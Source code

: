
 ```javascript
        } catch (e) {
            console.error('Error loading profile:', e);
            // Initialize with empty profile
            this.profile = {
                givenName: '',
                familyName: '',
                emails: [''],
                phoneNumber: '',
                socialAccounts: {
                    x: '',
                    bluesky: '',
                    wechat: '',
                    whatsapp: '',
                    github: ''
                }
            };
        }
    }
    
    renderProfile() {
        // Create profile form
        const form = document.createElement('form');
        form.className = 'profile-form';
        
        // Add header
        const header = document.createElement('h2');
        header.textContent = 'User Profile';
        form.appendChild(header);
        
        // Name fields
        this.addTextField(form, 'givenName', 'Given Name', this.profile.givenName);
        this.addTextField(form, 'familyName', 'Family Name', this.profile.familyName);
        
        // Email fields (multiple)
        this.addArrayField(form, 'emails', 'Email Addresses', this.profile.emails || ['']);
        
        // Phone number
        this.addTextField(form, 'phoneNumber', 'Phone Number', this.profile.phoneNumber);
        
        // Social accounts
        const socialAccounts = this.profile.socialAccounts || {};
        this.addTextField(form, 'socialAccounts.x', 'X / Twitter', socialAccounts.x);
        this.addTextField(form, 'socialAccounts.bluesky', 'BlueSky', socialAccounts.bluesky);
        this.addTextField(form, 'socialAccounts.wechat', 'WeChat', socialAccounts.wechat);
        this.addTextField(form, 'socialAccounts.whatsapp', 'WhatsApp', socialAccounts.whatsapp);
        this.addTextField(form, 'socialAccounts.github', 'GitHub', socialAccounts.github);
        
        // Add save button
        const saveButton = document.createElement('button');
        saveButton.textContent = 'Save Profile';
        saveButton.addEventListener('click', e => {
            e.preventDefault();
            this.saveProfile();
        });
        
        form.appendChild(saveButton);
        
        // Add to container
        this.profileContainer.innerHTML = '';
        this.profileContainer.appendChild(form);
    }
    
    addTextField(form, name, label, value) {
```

- Aim of the exercise: Print all the data exactly.

- Solved exercise:
Source code

:
 ```javascript
        } catch (e) {
            console.error('Error loading profile:', e);
            // Initialize with empty profile
            this.profile = {
                givenName: '',
                familyName: '',
                emails: [''],
                phoneNumber: '',
                socialAccounts: {
                    x: '',
                    bluesky: '',
                    wechat: '',
                    whatsapp: '',
                    github: ''
                }
            };
        }
    }
    
    renderProfile() {
        // Create profile form
        const form = document.createElement('form');
        form.className = 'profile-form';
        
        // Add header
        const header = document.createElement('h2');
        header.textContent = 'User Profile';
        form.appendChild(header);
        
        // Name fields
        this.addTextField(form, 'givenName', 'Given Name', this.profile.givenName);
        this.addTextField(form, 'familyName', 'Family Name', this.profile.familyName);
        
        // Email fields (multiple)
        this.addArrayField(form, 'emails', 'Email Addresses', this.profile.emails || ['']);
        
        // Phone number
        this.addTextField(form, 'phoneNumber', 'Phone Number', this.profile.phoneNumber);
        
        // Social accounts
        const socialAccounts = this.profile.socialAccounts || {};
        this.addTextField(form, 'socialAccounts.x', 'X / Twitter', socialAccounts.x);
        this.addTextField(form, 'socialAccounts.bluesky', 'BlueSky', socialAccounts.bluesky);
        this.addTextField(form, 'socialAccounts.wechat', 'WeChat', socialAccounts.wechat);
        this.addTextField(form, 'socialAccounts.whatsapp', 'WhatsApp', socialAccounts.whatsapp);
        this.addTextField(form, 'socialAccounts.github', 'GitHub', socialAccounts.github);
        
        // Add save button
        const saveButton = document.createElement('button');
        saveButton.textContent = 'Save Profile';
        saveButton.addEventListener('click', e => {
            e.preventDefault();
            this.saveProfile();
        });
        
        form.appendChild(saveButton);
        
        // Add to container
        this.profileContainer.innerHTML = '';
        this.profileContainer.appendChild(form);
    }
    
    addTextField(form, name, label, value) {
```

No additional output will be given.